Kurster leaned back in his chair, putting his hands on his head, covering his growing bald spot, but mindful not to squash his carefully constructed hair.

“Early evidence suggested that indeed might be the case,” he agreed. “But certain information has come to our attention that puts a slightly different complexion on the investigation.”

Grant played with his pen, turning it over and over in his fleshy fingers, tapping it loudly on his notebook. A display of impatience and disbelief. He added to it his usual bellicose and belligerent questioning. This was his style: bully and brow-beat the truth out of the man.

“You can’t expect me to run a story that quotes Securities Commission investigators as saying: ‘Trust us.’ You gotta give me something, Dick!”

“The phrase, ‘Trust us’ has not been used,” Kurster pointed out. “I would put it this way: the investigation has reached a delicate stage.”

Grant rolled his eyes and exhaled noisily. He snapped shut his notebook. Kurster was playing poker. It was time to see if he was bluffing. Grant resorted to the time-honoured reporter’s ploy of a personal appeal. He dropped the role of interviewer and assumed that of friend and boon companion: no mean feat, given his interviewing style.

“Listen, Dick,” he said, imitating Kurster’s body language by putting his hands over his head, pressing his greasy, blond hair flat. “This is pointless. Off the record: tell me what the hell’s going on. Have you guys just reached a dead-end?”

Kurster smiled a tight little smile and sat up, arms folded across his chest.

“Off the record? Just between you and me?” he asked.

“My lips are sealed. Shoot.”

“You did not hear this from me,” said Kurster. “You will go to jail before you reveal me as a source.”

“Agreed.”

“It’s like this,” said Kurster, picking up a sheaf of paper from his desk and slowly sorting through it. “The authorities in Jakarta have found details surrounding the transaction in question that put a new light on things.”

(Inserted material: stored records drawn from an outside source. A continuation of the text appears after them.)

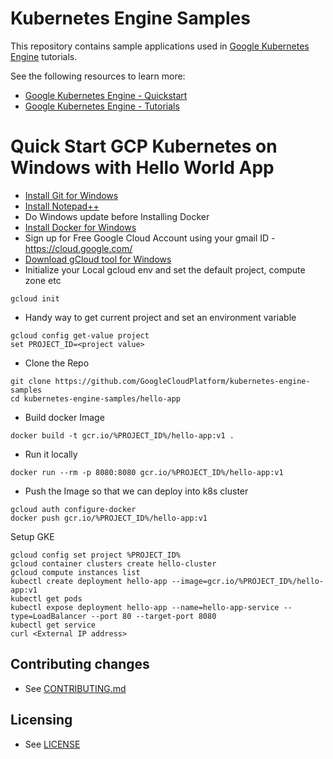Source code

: # Kubernetes Engine Samples

This repository contains sample applications used in
[Google Kubernetes Engine](https://cloud.google.com/kubernetes-engine/) tutorials.

See the following resources to learn more:

- [Google Kubernetes Engine - Quickstart](https://cloud.google.com/kubernetes-engine/docs/quickstart)
- [Google Kubernetes Engine - Tutorials](https://cloud.google.com/kubernetes-engine/docs/tutorials)

# Quick Start GCP Kubernetes on Windows with Hello World App

- [Install Git for Windows](https://github.com/git-for-windows/git/releases/download/v2.28.0.windows.1/Git-2.28.0-64-bit.exe)
- [Install Notepad++](https://github.com/notepad-plus-plus/notepad-plus-plus/releases/download/v7.8.8/npp.7.8.8.Installer.x64.exe)
- Do Windows update before Installing Docker
- [Install Docker for Windows](https://download.docker.com/win/stable/Docker%20Desktop%20Installer.exe)
- Sign up for Free Google Cloud Account using your gmail ID - https://cloud.google.com/
- [Download gCloud tool for Windows](https://dl.google.com/dl/cloudsdk/channels/rapid/GoogleCloudSDKInstaller.exe)
- Initialize your Local gcloud env and set the default project, compute zone etc
```
gcloud init
```
- Handy way to get current project and set an environment variable
```
gcloud config get-value project
set PROJECT_ID=<project value>
```
- Clone the Repo
```
git clone https://github.com/GoogleCloudPlatform/kubernetes-engine-samples
cd kubernetes-engine-samples/hello-app
```
- Build docker Image
```
docker build -t gcr.io/%PROJECT_ID%/hello-app:v1 .
```
- Run it locally
```
docker run --rm -p 8080:8080 gcr.io/%PROJECT_ID%/hello-app:v1
```
- Push the Image so that we can deploy into k8s cluster
```
gcloud auth configure-docker
docker push gcr.io/%PROJECT_ID%/hello-app:v1
```
Setup GKE
```
gcloud config set project %PROJECT_ID%
gcloud container clusters create hello-cluster
gcloud compute instances list
kubectl create deployment hello-app --image=gcr.io/%PROJECT_ID%/hello-app:v1
kubectl get pods
kubectl expose deployment hello-app --name=hello-app-service --type=LoadBalancer --port 80 --target-port 8080
kubectl get service
curl <External IP address>
```

## Contributing changes

* See [CONTRIBUTING.md](CONTRIBUTING.md)

## Licensing

* See [LICENSE](LICENSE)
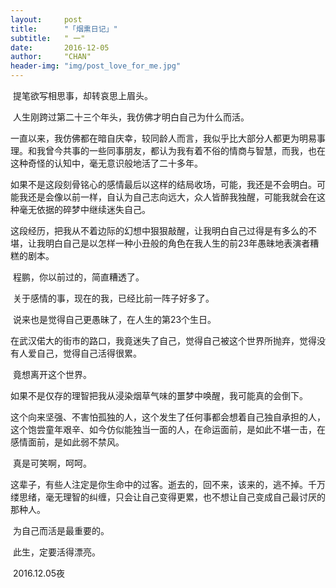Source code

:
 ```yaml
---
layout:     post
title:      "「烟熏日记」"
subtitle:   " 一"
date:       2016-12-05
author:     "CHAN"
header-img: "img/post_love_for_me.jpg"
---
```


​	提笔欲写相思事，却转哀思上眉头。

​	人生刚跨过第二十三个年头，我仿佛才明白自己为什么而活。

​	一直以来，我仿佛都在暗自庆幸，较同龄人而言，我似乎比大部分人都更为明易事理。和我曾今共事的一些同事朋友，都认为我有着不俗的情商与智慧，而我，也在这种奇怪的认知中，毫无意识般地活了二十多年。

​	如果不是这段刻骨铭心的感情最后以这样的结局收场，可能，我还是不会明白。可能我还是会像以前一样，自认为自己志向远大，众人皆醉我独醒，可能我就会在这种毫无依据的碎梦中继续迷失自己。

​	这段经历，把我从不着边际的幻想中狠狠敲醒，让我明白自己过得是有多么的不堪，让我明白自己是以怎样一种小丑般的角色在我人生的前23年愚昧地表演者糟糕的剧本。

​	程鹏，你以前过的，简直糟透了。

​	关于感情的事，现在的我，已经比前一阵子好多了。

​	说来也是觉得自己更愚昧了，在人生的第23个生日。

​	在武汉偌大的街市的路口，我竟迷失了自己，觉得自己被这个世界所抛弃，觉得没有人爱自己，觉得自己活得很累。

​	竟想离开这个世界。

​	如果不是仅存的理智把我从浸染烟草气味的噩梦中唤醒，我可能真的会倒下。

​	这个向来坚强、不害怕孤独的人，这个发生了任何事都会想着自己独自承担的人，这个饱尝童年艰辛、如今仿似能独当一面的人，在命运面前，是如此不堪一击，在感情面前，是如此弱不禁风。

​	真是可笑啊，呵呵。

​	这辈子，有些人注定是你生命中的过客。逝去的，回不来，该来的，逃不掉。千万缕思绪，毫无理智的纠缠，只会让自己变得更累，也不想让自己变成自己最讨厌的那种人。

​	为自己而活是最重要的。

​	此生，定要活得漂亮。

​	2016.12.05夜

“You’re still prancing around with words,” said Grant, leaning forward. “Straight goods: what’s up?”

Kurster eyed Grant closely, assessing both him and possible outcome of what he was about to say. Grant knew his obtuse friend was merely grappling for a diplomatic way of letting him know what was going on. Speaking straight did not come naturally to Dick Kurster, but neither did allowing Grant or any other reporter to print stories critical of the Securities Commission. It was one of the reasons why he remained employed.

“The preliminary evidence suggests that someone other than Schuster was involved in the transaction in question,” Kurster said. “Someone close to Schuster himself. Someone with … how shall I put this? With interests other than those strictly monetary? Do I make myself clear?”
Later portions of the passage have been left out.